The average earnings of an information and communication technology (ICT) manager in Australia dropped in 2025 while wages in other key industry roles continued to rise, new Australian Bureau of Statistics (ABS) figures show.

Full-time ICT managers earned an average of $3,402 per week before tax in May 2025, or around $177,000 per year, according to data released last month.

That was around $180 less per week than such managers were earning in May 2023, when they were paid an average of $3,584 (or $186,000 per year), according to previous ABS data.

ICT managers were defined by the ABS as those who “plan, organise, direct, control, and coordinate the acquisition, development, maintenance, and use of computer and telecommunication systems within organisations”.

The bureau’s statistics on employee earnings do not include executives or high-level managers who have strategic responsibilities or oversee a significant number of employees.

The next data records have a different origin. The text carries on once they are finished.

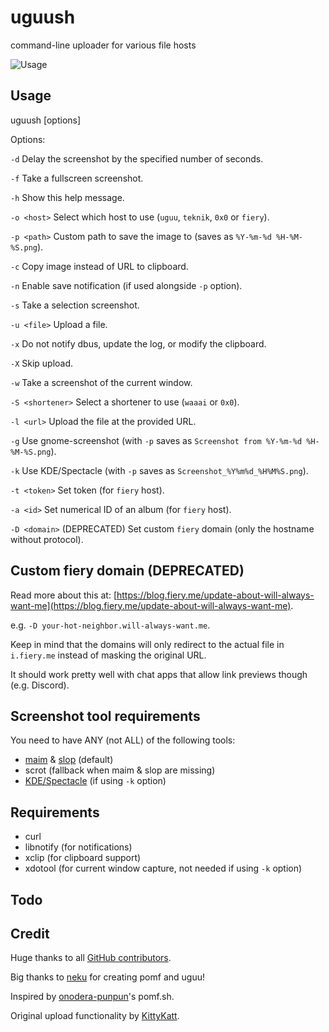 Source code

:# uguush

command-line uploader for various file hosts

![Usage](https://i.fiery.me/mmPx.png)

## Usage

uguush [options]

Options:

`-d` Delay the screenshot by the specified number of seconds.

`-f` Take a fullscreen screenshot.

`-h` Show this help message.

`-o <host>` Select which host to use (`uguu`, `teknik`, `0x0` or `fiery`).

`-p <path>` Custom path to save the image to (saves as `%Y-%m-%d %H-%M-%S.png`).

`-c` Copy image instead of URL to clipboard.

`-n` Enable save notification (if used alongside `-p` option).

`-s` Take a selection screenshot.

`-u <file>` Upload a file.

`-x` Do not notify dbus, update the log, or modify the clipboard.

`-X` Skip upload.

`-w` Take a screenshot of the current window.

`-S <shortener>` Select a shortener to use (`waaai` or `0x0`).

`-l <url>` Upload the file at the provided URL.

`-g` Use gnome-screenshot (with `-p` saves as `Screenshot from %Y-%m-%d %H-%M-%S.png`).

`-k` Use KDE/Spectacle (with `-p` saves as `Screenshot_%Y%m%d_%H%M%S.png`).

`-t <token>` Set token (for `fiery` host).

`-a <id>` Set numerical ID of an album (for `fiery` host).

`-D <domain>` (DEPRECATED) Set custom `fiery` domain (only the hostname without protocol).

## Custom fiery domain (DEPRECATED)

Read more about this at: [https://blog.fiery.me/update-about-will-always-want-me](https://blog.fiery.me/update-about-will-always-want-me).

e.g. `-D your-hot-neighbor.will-always-want.me`.

Keep in mind that the domains will only redirect to the actual file in `i.fiery.me` instead of masking the original URL.

It should work pretty well with chat apps that allow link previews though (e.g. Discord).

## Screenshot tool requirements

You need to have ANY (not ALL) of the following tools:

- [maim](https://github.com/naelstrof/maim) & [slop](https://github.com/naelstrof/slop) (default)
- scrot (fallback when maim & slop are missing)
- [KDE/Spectacle](https://www.kde.org/applications/graphics/spectacle/) (if using `-k` option)

## Requirements

- curl
- libnotify (for notifications)
- xclip (for clipboard support)
- xdotool (for current window capture, not needed if using `-k` option)

## Todo

## Credit

Huge thanks to all [GitHub contributors](https://github.com/jschx/uguush/graphs/contributors).

Big thanks to [neku](https://github.com/nokonoko) for creating pomf and uguu!

Inspired by [onodera-punpun](https://github.com/onodera-punpun)'s pomf.sh.

Original upload functionality by [KittyKatt](https://github.com/KittyKatt).
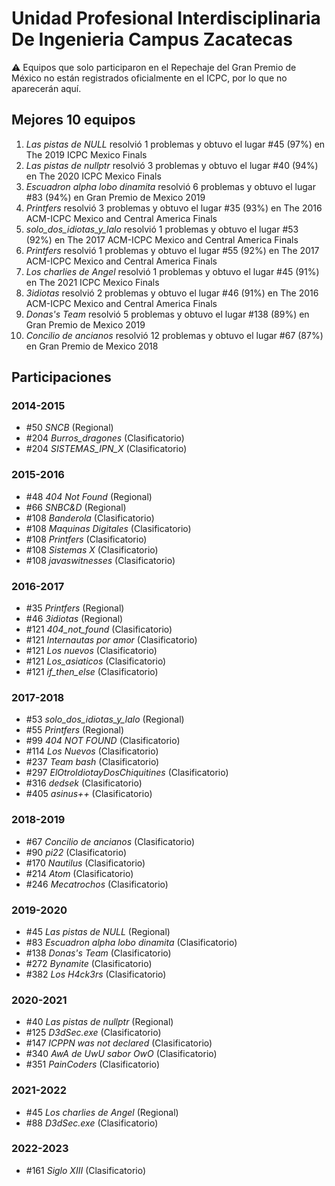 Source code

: # Unidad Profesional Interdisciplinaria De Ingenieria Campus Zacatecas

:warning: Equipos que solo participaron en el Repechaje del Gran Premio de México no están registrados oficialmente en el ICPC, por lo que no aparecerán aquí.

## Mejores 10 equipos

1. _Las pistas de NULL_ resolvió 1 problemas y obtuvo el lugar #45 (97%) en The 2019 ICPC Mexico Finals
1. _Las pistas de nullptr_ resolvió 3 problemas y obtuvo el lugar #40 (94%) en The 2020 ICPC Mexico Finals
1. _Escuadron alpha lobo dinamita_ resolvió 6 problemas y obtuvo el lugar #83 (94%) en Gran Premio de Mexico 2019
1. _Printfers_ resolvió 3 problemas y obtuvo el lugar #35 (93%) en The 2016 ACM-ICPC Mexico and Central America Finals
1. _solo_dos_idiotas_y_lalo_ resolvió 1 problemas y obtuvo el lugar #53 (92%) en The 2017 ACM-ICPC Mexico and Central America Finals
1. _Printfers_ resolvió 1 problemas y obtuvo el lugar #55 (92%) en The 2017 ACM-ICPC Mexico and Central America Finals
1. _Los charlies de Angel_ resolvió 1 problemas y obtuvo el lugar #45 (91%) en The 2021 ICPC Mexico Finals
1. _3idiotas_ resolvió 2 problemas y obtuvo el lugar #46 (91%) en The 2016 ACM-ICPC Mexico and Central America Finals
1. _Donas's Team_ resolvió 5 problemas y obtuvo el lugar #138 (89%) en Gran Premio de Mexico 2019
1. _Concilio de ancianos_ resolvió 12 problemas y obtuvo el lugar #67 (87%) en Gran Premio de Mexico 2018

## Participaciones

### 2014-2015

- #50 _SNCB_ (Regional)
- #204 _Burros_dragones_ (Clasificatorio)
- #204 _SISTEMAS_IPN_X_ (Clasificatorio)

### 2015-2016

- #48 _404 Not Found_ (Regional)
- #66 _SNBC&D_ (Regional)
- #108 _Banderola_ (Clasificatorio)
- #108 _Maquinas Digitales_ (Clasificatorio)
- #108 _Printfers_ (Clasificatorio)
- #108 _Sistemas X_ (Clasificatorio)
- #108 _javaswitnesses_ (Clasificatorio)

### 2016-2017

- #35 _Printfers_ (Regional)
- #46 _3idiotas_ (Regional)
- #121 _404_not_found_ (Clasificatorio)
- #121 _Internautas por amor_ (Clasificatorio)
- #121 _Los nuevos_ (Clasificatorio)
- #121 _Los_asiaticos_ (Clasificatorio)
- #121 _if_then_else_ (Clasificatorio)

### 2017-2018

- #53 _solo_dos_idiotas_y_lalo_ (Regional)
- #55 _Printfers_ (Regional)
- #99 _404 NOT FOUND_ (Clasificatorio)
- #114 _Los Nuevos_ (Clasificatorio)
- #237 _Team bash_ (Clasificatorio)
- #297 _ElOtroIdiotayDosChiquitines_ (Clasificatorio)
- #316 _dedsek_ (Clasificatorio)
- #405 _asinus++_ (Clasificatorio)

### 2018-2019

- #67 _Concilio de ancianos_ (Clasificatorio)
- #90 _pi22_ (Clasificatorio)
- #170 _Nautilus_ (Clasificatorio)
- #214 _Atom_ (Clasificatorio)
- #246 _Mecatrochos_ (Clasificatorio)

### 2019-2020

- #45 _Las pistas de NULL_ (Regional)
- #83 _Escuadron alpha lobo dinamita_ (Clasificatorio)
- #138 _Donas's Team_ (Clasificatorio)
- #272 _Bynamite_ (Clasificatorio)
- #382 _Los H4ck3rs_ (Clasificatorio)

### 2020-2021

- #40 _Las pistas de nullptr_ (Regional)
- #125 _D3dSec.exe_ (Clasificatorio)
- #147 _ICPPN was not declared_ (Clasificatorio)
- #340 _AwA de UwU sabor OwO_ (Clasificatorio)
- #351 _PainCoders_ (Clasificatorio)

### 2021-2022

- #45 _Los charlies de Angel_ (Regional)
- #88 _D3dSec.exe_ (Clasificatorio)

### 2022-2023

- #161 _Siglo XIII_ (Clasificatorio)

‘Companies stopped paying people just to watch others work’

Ellis Taylor, director of Australian technology recruitment agency Real Time, said ICT manager salaries dipped in 2024 and 2025 because of a “middle management squeeze” which has continued to accelerate in 2026.

“Basically, companies stopped paying people just to watch others work,” he told Information Age.

“Because artificial intelligence has accelerated competition, we need builders, not managers.”

The ICT job market has been “flooded with senior leaders” since layoffs in late 2023 and 2024 saw “a massive delayering across the sector”, Taylor added.

“Many had to take ‘step-down’ roles to re-enter the workforce, pulling the average [salary] down,” he said.

“… Overall, the market has shifted from valuing coordination to valuing execution.

“If you can fix the breach, build the app, or secure the database, your value is going up.

“If you just manage the people doing that, not so much – and this trend is only accelerating.”

Men still paid more in some ICT roles – but not all

Both male and female ICT managers were paid the same average weekly wage in 2025, according to the latest ABS data.

However, men were still paid around 18 per cent more than women in database or systems administrators and ICT security specialist roles, and around 7 per cent more in ICT and telecommunications technician roles.

ICT and telecommunications technicians were defined as those who “provide support to the development and maintenance of computer infrastructure, web technology and telecommunications networks, and the diagnosis and resolution of technical problems”.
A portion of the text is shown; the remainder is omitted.